CEO Pay Skyrocketed at Corporations While Their Low-Wage Workers Suffered in the Pandemic

How did corporations justify such extreme disparity in a year of extraordinary hardship for workers? (Photo: Shutterstock)

CEO Pay Skyrocketed at Corporations While Their Low-Wage Workers Suffered in the Pandemic

More than half of the country's 100 largest low-wage employers rigged pay rules in 2020 to give CEOs 29 percent average raises while their frontline employees made 2 percent less.

During the pandemic, low-wage workers have lost income, jobs, and lives.

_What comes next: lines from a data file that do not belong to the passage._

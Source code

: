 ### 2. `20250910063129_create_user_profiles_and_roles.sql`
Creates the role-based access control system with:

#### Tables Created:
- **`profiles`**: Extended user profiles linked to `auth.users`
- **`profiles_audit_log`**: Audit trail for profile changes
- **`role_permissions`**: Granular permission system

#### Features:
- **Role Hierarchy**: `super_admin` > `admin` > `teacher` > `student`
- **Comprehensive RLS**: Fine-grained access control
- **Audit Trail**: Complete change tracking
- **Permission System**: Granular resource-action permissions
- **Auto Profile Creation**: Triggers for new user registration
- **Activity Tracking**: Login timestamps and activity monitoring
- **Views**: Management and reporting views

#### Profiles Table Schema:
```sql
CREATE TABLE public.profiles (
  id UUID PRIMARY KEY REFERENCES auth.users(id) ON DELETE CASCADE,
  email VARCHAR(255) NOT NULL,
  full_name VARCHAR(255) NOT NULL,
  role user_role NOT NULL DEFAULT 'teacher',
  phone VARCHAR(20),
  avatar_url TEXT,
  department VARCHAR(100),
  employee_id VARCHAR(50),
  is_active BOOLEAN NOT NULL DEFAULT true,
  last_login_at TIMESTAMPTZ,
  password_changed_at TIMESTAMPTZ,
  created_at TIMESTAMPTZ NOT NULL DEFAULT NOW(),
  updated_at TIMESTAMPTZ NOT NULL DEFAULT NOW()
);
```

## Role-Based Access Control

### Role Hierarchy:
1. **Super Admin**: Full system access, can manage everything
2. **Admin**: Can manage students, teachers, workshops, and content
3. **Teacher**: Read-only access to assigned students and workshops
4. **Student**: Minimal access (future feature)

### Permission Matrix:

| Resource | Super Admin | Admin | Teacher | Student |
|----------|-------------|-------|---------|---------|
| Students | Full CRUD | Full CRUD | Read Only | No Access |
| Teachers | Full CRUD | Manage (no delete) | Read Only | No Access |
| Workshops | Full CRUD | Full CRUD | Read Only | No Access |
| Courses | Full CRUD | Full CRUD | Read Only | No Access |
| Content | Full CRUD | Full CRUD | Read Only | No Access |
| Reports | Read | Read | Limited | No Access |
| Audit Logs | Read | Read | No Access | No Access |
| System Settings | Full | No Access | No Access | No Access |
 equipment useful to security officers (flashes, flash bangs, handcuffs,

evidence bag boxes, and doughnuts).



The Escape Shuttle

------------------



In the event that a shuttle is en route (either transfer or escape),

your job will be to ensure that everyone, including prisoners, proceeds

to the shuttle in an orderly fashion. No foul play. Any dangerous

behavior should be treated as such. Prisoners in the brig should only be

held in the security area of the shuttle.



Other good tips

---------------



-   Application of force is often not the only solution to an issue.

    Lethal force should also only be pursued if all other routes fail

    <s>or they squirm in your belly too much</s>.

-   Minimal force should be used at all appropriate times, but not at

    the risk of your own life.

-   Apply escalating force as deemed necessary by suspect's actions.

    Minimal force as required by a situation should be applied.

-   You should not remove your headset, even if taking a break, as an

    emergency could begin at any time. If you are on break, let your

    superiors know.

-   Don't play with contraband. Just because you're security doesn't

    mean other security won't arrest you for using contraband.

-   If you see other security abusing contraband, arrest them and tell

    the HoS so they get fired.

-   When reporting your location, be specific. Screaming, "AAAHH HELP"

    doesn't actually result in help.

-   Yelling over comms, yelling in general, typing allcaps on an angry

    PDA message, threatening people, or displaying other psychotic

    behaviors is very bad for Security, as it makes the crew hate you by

And yet many of the nation's top-tier corporations have been fixated on protecting their wealthy CEOs, even bending their own rules to pump up executive paychecks.

A new Institute for Policy Studies report finds that 51 of the country's 100 largest low-wage employers moved bonus goalposts or made other rule changes in 2020 to give their CEOs 29 percent average raises while their frontline employees made 2 percent less.

"It's time for public policy to shift corporate America away from a business model that creates obscene wealth for a few at the top and economic insecurity for so many of the rest of us."

Among these 51 rule-rigging companies, average CEO compensation was $15.3 million in 2020, while median worker pay was $28,187 on average. The average CEO- worker pay ratio: 830 to 1.